Stanford University CS231n: Deep Learning for Computer Vision

Important Dates

Unless otherwise noted, all project items are due by 11:59pm Pacific Time.

Deliverable	Weight	Due Date	Late Days
Project Proposal	1%	04/25	Yes
Project Milestone	2%	05/16	Yes
Final Report	29%	06/04	No
Poster Session (in person) + Poster PDF & Code (submit online)	3%	Poster Session: 06/11; Submitting PDF and Code: 06/10 11:59pm Pacific Time	No

Overview

The Course Project is an opportunity for you to apply what you have learned in class to a problem of your interest. Potential projects usually fall into these two tracks:

Applications. If you're coming to the class with a specific background and interests (e.g. biology, engineering, physics), we'd love to see you apply vision models learned in this class to problems related to your particular domain of interest. Pick a real-world problem and apply computer vision models to solve it.
Models. You can build a new model (algorithm) or a new variant of existing models, and apply it to tackle vision tasks. This track might be more challenging, and sometimes leads to a piece of publishable work.

One restriction to note is that this is a Computer Vision class, so your project should involve pixels of visual data in some form somewhere. E.g. a pure NLP project is not a good choice, even if your approach involves ConvNets. Related areas like shape analysis which are important part of vision conferences, will be allowed.

We have compiled a list of project ideas for inspiration (TBD) that combine recent trend and interesting applications. Note that you do not need to pick one from here. Rather, these can be served as starting points for you to find the ideas that excite you.

To get a better feeling for what we expect from CS231n projects, we encourage you to take a look at the project reports from previous years:

To inspire ideas, you might also look at recent deep learning publications from top-tier conferences, as well as other resources below.
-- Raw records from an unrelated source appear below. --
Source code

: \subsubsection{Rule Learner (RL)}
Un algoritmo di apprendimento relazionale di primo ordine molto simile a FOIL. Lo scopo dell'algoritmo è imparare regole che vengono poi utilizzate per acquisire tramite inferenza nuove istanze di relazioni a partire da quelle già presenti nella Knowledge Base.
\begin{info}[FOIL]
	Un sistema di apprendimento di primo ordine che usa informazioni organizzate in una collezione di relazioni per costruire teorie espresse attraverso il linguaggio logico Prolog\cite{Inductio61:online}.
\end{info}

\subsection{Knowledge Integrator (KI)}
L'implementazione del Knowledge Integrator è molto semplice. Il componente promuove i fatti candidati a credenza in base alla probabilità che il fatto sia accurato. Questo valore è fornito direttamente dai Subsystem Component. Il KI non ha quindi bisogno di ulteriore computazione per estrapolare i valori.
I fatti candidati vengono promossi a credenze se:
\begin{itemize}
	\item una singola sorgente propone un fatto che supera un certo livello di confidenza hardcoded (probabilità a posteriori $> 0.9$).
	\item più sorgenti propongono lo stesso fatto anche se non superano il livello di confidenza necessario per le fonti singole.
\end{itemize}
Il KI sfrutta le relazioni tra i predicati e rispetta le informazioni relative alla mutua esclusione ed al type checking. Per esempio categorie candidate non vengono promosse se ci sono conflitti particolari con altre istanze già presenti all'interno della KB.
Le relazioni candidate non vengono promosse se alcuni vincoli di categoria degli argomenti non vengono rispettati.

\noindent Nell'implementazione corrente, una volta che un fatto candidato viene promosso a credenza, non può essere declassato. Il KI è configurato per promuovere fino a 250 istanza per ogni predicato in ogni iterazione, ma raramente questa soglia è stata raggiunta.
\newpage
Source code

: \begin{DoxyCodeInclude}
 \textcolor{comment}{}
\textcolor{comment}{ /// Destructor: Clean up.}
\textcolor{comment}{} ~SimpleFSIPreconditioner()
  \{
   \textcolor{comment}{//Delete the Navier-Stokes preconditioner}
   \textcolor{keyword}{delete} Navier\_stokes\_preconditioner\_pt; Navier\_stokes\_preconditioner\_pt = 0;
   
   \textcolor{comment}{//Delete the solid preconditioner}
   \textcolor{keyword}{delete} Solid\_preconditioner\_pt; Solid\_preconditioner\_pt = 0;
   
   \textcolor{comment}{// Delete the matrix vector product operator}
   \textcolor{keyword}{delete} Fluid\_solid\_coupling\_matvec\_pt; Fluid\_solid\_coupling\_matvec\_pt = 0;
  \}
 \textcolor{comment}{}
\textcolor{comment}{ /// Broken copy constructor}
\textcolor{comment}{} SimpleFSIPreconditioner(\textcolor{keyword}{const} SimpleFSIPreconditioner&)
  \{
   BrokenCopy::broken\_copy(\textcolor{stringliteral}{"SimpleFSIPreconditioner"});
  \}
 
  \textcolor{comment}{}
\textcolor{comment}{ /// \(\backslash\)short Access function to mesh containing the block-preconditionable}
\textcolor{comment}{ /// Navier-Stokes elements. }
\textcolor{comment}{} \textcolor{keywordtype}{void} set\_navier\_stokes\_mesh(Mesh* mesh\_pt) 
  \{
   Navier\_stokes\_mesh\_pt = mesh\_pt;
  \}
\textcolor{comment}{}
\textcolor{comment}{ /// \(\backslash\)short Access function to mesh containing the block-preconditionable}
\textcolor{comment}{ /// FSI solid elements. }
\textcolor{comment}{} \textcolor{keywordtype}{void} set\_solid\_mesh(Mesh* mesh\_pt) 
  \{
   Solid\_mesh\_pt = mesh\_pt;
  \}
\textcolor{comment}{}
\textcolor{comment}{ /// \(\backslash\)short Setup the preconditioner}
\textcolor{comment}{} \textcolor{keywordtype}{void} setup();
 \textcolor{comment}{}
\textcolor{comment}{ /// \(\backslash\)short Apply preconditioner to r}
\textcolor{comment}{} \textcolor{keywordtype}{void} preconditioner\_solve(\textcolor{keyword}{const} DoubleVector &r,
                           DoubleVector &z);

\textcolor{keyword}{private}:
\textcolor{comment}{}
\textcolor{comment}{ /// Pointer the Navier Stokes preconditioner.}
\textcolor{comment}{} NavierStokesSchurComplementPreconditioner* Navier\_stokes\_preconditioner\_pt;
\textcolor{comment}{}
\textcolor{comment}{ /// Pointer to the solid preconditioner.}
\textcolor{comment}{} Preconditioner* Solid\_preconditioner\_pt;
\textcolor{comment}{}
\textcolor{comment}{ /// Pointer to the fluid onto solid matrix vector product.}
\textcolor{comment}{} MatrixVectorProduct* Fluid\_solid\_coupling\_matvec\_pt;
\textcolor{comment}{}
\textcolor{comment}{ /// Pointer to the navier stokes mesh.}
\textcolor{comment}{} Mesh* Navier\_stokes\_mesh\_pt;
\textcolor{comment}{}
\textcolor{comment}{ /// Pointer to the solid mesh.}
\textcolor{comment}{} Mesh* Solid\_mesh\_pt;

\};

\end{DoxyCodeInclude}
CVPR: IEEE Conference on Computer Vision and Pattern Recognition
ICCV: International Conference on Computer Vision
ECCV: European Conference on Computer Vision
NIPS: Neural Information Processing Systems
ICLR: International Conference on Learning Representations
ICML: International Conference on Machine Learning
Publications from the Stanford Vision Lab
Awesome Deep Vision
Past CS229 Projects: Example projects from Stanford's machine learning class
Kaggle challenges: An online machine learning competition website. For example, a Yelp classification challenge.

For applications, this type of projects would involve careful data preparation, an appropriate loss function, details of training and cross-validation and good test set evaluations and model comparisons. Don't be afraid to think outside of the box. Some successful examples can be found below:

ConvNets also run in real time on mobile phones and Raspberry Pi's - building an interesting mobile application could be a good project. If you want to go this route you might want to check out PyTorch Mobile, TensorFlow Lite or Caffe2 iOS/Android integration.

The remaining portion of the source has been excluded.